Tra le mie carte e ritagli di giornali, ho trovato un appunto del 1999, quando fu “privatizzata” Autostrade. Già allora ero un liberale rigorosamente “nature”, mai di sinistra, mai di destra, mai azionista. Avendo studiato a fondo il CEO capitalism, specie in termini di comportamenti organizzativi, sono maturato al punto che ormai provo tenerezza per i birbanti che praticano questo modello dal quale le persone perbene devono stare lontane. L’appunto conteneva una semplice affermazione: “Nella privatizzazione di un monopolio naturale, il prezzo di cessione è irrilevante, dipende dalle clausole. Chi stende il contratto, e compra, ha vinto, comunque. Chi vende ha perso, ancor prima di iniziare la trattativa. Punto”. Il contratto lo stesero i compratori, si disse che la ciccia fosse in più allegati che vennero gestiti come segreti di stato. Rimasi senza parole, ma non mi stupii, conoscevo quella baraggia che si era creta all’epoca delle cosiddette privatizzazioni, dove politica, business, incompetenza colta, potere, ambizioni, carriere, tangenti dirette o indirette, albergavano e si raggomitolavano in continuazione.
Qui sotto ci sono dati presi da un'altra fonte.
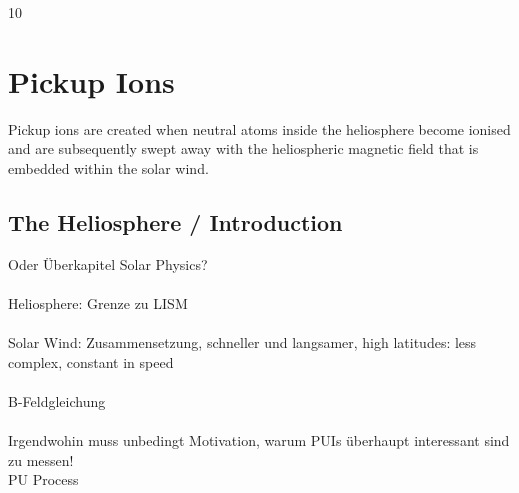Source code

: 10%

\chapter{Pickup Ions} %

\label{chapter:theory} %





Pickup ions are created when neutral atoms inside the heliosphere become ionised and are subsequently swept away with the heliospheric magnetic field that is embedded within the solar wind.


\section{The Heliosphere / Introduction}

Oder Überkapitel Solar Physics?
\\ \\
Heliosphere: Grenze zu LISM
\\ \\
Solar Wind: Zusammensetzung, schneller und langsamer, high latitudes: less complex, constant in speed \\ \\
B-Feldgleichung
\\ \\
Irgendwohin muss unbedingt Motivation, warum PUIs überhaupt interessant sind zu messen!
\\
PU Process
La mia esperienza di business americana (all’apparenza un paradiso grondante di Urì per noi liberali “nature”) mi aveva insegnato che solo una struttura statale forte (Politici, Deep State, Magistratura) tutti determinati a fare l’interesse nazionale poteva gestire con successo sia una Privatizzazione (rara, colà tutto è già privatizzato) sia una Nazionalizzazione-Privatizzazione (modalità spesso usata, conseguente al Chapter 11).
Suggerisco agli advisor del Governo, al Premier, alla maggioranza, all’opposizione, di studiarsi la documentazione originale di come la task force di Barack Obama (non 450 persone ma il segretario al Tesoro Tim Geithner e il super consigliere economico Larry Summers) gestì la crisi dell’industria dell’auto, e in particolare la nazionalizzazione e immediata privatizzazione (con dote) di Chrysler. Si studino in particolare le modalità con le quali furono “espulsi” i proprietari tedeschi di Chrysler (Daimler), la storia del Fondo Cerberus, il presunto tintinnio di manette durante il processo negoziale, l’affannato ritorno in Germania dei supermanager. Si disse che Daimler nell’intera vicenda Chrysler abbia perso svariate decine di miliardi di $. Per questa iniziativa Daimler andò vicina al collasso. E l’Amministrazione Obama ne uscì con successo.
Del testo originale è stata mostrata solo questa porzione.